Judgment, Supreme Court, New York County (April A. Newbauer, J.), rendered January 19, 2023, convicting defendant, after a jury trial, of robbery in the first degree, and sentencing him, as a second felony offender, to a term of eight years imprisonment followed by five years of postrelease supervision, unanimously affirmed.

Defendant failed to preserve his claim that the People's evidence was legally insufficient to prove that he threatened the immediate use of force during the larceny in order to permanently deprive the victim of his MetroCard (see People v Hawkins, 11 NY3d 484, 492 [2008]), and we decline to review this claim in the interest of justice. As an alternative holding, we reject the claim on the merits. The verdict convicting defendant of robbery in the first degree was based on legally sufficient evidence and was not against the weight of the evidence (see People v Baque, 43 NY3d 26, 30 [2024]). The evidence, which included detailed witness testimony and video footage of the incident, supported the conclusion that when the victim attempted to open the nearby emergency door to retrieve his MetroCard from defendant, defendant displayed a knife and made a threat of immediate force (see Penal Law § 160.00 [1]; People v Authers, 134 AD3d 526, 527 [1st Dept 2015], lv denied 27 NY3d 991 [2016]).

Defendant's ineffective assistance of counsel claim is unreviewable on direct appeal because it involves matters outside the record concerning counsel's strategy (see People v Rivera, 71 NY2d 705, 709 [1988]; People v Gomez, 52 AD3d 395, 395 [1st Dept 2008], lv denied 11 NY3d 736 [2008]). As an alternative holding, we find that to the extent the record permits review, defendant received effective assistance of counsel under both the federal and New York standards (see Strickland v Washington, 466 US 668, 689-692 [1984]; People v Benevento, 91 NY2d 708, 711-712 [1998]).

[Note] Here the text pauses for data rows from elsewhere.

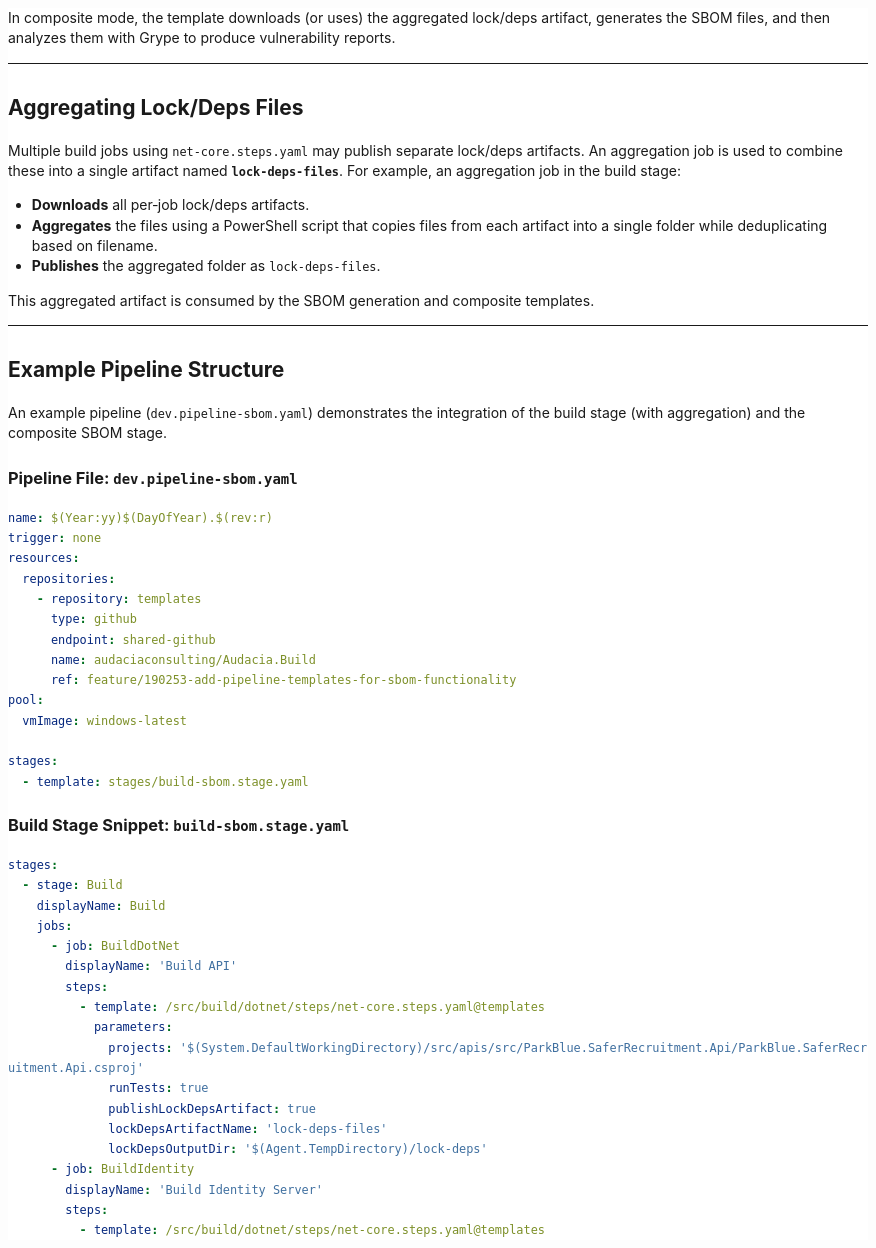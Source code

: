 In composite mode, the template downloads (or uses) the aggregated lock/deps artifact, generates the SBOM files, and then analyzes them with Grype to produce vulnerability reports.

---

## Aggregating Lock/Deps Files

Multiple build jobs using `net-core.steps.yaml` may publish separate lock/deps artifacts. An aggregation job is used to combine these into a single artifact named **`lock-deps-files`**. For example, an aggregation job in the build stage:

- **Downloads** all per‑job lock/deps artifacts.
- **Aggregates** the files using a PowerShell script that copies files from each artifact into a single folder while deduplicating based on filename.
- **Publishes** the aggregated folder as `lock-deps-files`.

This aggregated artifact is consumed by the SBOM generation and composite templates.

---

## Example Pipeline Structure

An example pipeline (`dev.pipeline-sbom.yaml`) demonstrates the integration of the build stage (with aggregation) and the composite SBOM stage.

### Pipeline File: `dev.pipeline-sbom.yaml`

```yaml
name: $(Year:yy)$(DayOfYear).$(rev:r)
trigger: none
resources:
  repositories:
    - repository: templates
      type: github
      endpoint: shared-github
      name: audaciaconsulting/Audacia.Build
      ref: feature/190253-add-pipeline-templates-for-sbom-functionality
pool: 
  vmImage: windows-latest

stages:
  - template: stages/build-sbom.stage.yaml
```

### Build Stage Snippet: `build-sbom.stage.yaml`

```yaml
stages:
  - stage: Build
    displayName: Build
    jobs:
      - job: BuildDotNet
        displayName: 'Build API'
        steps:
          - template: /src/build/dotnet/steps/net-core.steps.yaml@templates
            parameters:
              projects: '$(System.DefaultWorkingDirectory)/src/apis/src/ParkBlue.SaferRecruitment.Api/ParkBlue.SaferRecruitment.Api.csproj'
              runTests: true
              publishLockDepsArtifact: true
              lockDepsArtifactName: 'lock-deps-files'
              lockDepsOutputDir: '$(Agent.TempDirectory)/lock-deps'
      - job: BuildIdentity
        displayName: 'Build Identity Server'
        steps:
          - template: /src/build/dotnet/steps/net-core.steps.yaml@templates
```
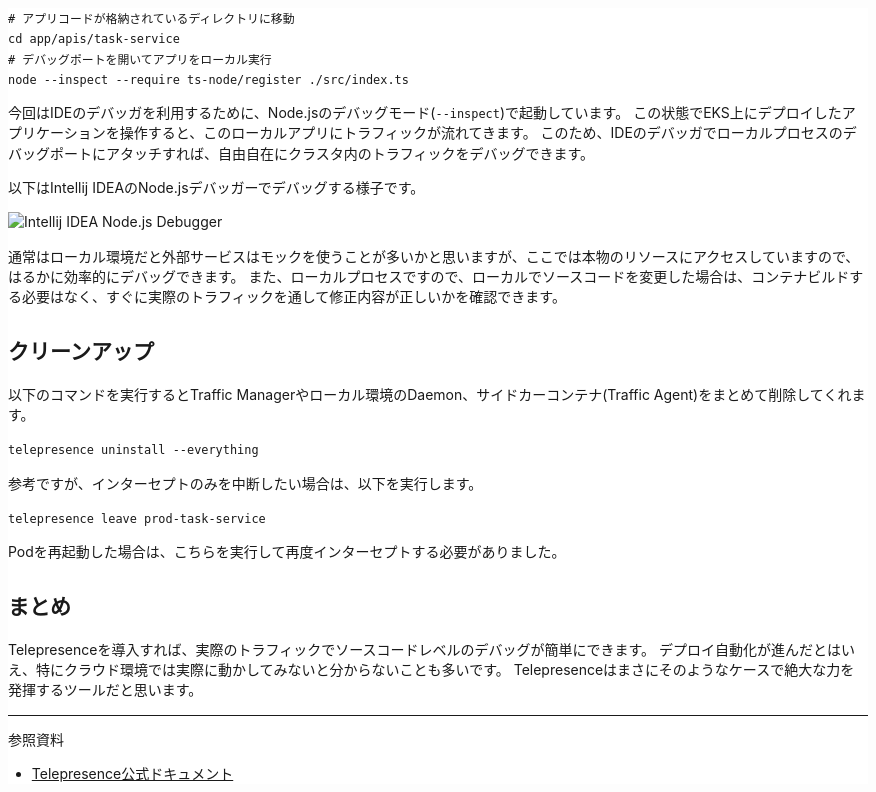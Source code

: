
 ```shell
# アプリコードが格納されているディレクトリに移動
cd app/apis/task-service
# デバッグポートを開いてアプリをローカル実行
node --inspect --require ts-node/register ./src/index.ts
```

今回はIDEのデバッガを利用するために、Node.jsのデバッグモード(`--inspect`)で起動しています。
この状態でEKS上にデプロイしたアプリケーションを操作すると、このローカルアプリにトラフィックが流れてきます。
このため、IDEのデバッガでローカルプロセスのデバッグポートにアタッチすれば、自由自在にクラスタ内のトラフィックをデバッグできます。

以下はIntellij IDEAのNode.jsデバッガーでデバッグする様子です。

![Intellij IDEA Node.js Debugger](https://i.gyazo.com/f416b4dafec5ef96d5a1f949b93420b1.png)

通常はローカル環境だと外部サービスはモックを使うことが多いかと思いますが、ここでは本物のリソースにアクセスしていますので、はるかに効率的にデバッグできます。 
また、ローカルプロセスですので、ローカルでソースコードを変更した場合は、コンテナビルドする必要はなく、すぐに実際のトラフィックを通して修正内容が正しいかを確認できます。

## クリーンアップ

以下のコマンドを実行するとTraffic Managerやローカル環境のDaemon、サイドカーコンテナ(Traffic Agent)をまとめて削除してくれます。

```shell
telepresence uninstall --everything
```

参考ですが、インターセプトのみを中断したい場合は、以下を実行します。

```shell
telepresence leave prod-task-service
```

Podを再起動した場合は、こちらを実行して再度インターセプトする必要がありました。

## まとめ

Telepresenceを導入すれば、実際のトラフィックでソースコードレベルのデバッグが簡単にできます。
デプロイ自動化が進んだとはいえ、特にクラウド環境では実際に動かしてみないと分からないことも多いです。
Telepresenceはまさにそのようなケースで絶大な力を発揮するツールだと思います。

---
参照資料

- [Telepresence公式ドキュメント](https://www.telepresence.io/docs/latest/quick-start/)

The record does not support defendant's claim that he was never advised during the pendency of his case of his constitutional right to be present at trial or of the consequences of failing to appear (see People v Parker, 57 NY2d 136, 141 [1982]; People v Epps, 37 NY2d 343, 349-350 [1975], cert denied 423 US 999 [1975]). Moreover, defendant explicitly waived his right to be present on the final day of trial. On a phone call with his counsel and the court, defendant affirmed he understood that the trial would continue in his absence, and during that phone call, defendant orally waived his right to be present (see People v Baez, 235 AD3d 431, 431 [1st Dept 2025], lv denied 43 NY3d 961 [2025]). Concur—Moulton, J.P., Kennedy, Mendez, Michael, Chan, JJ.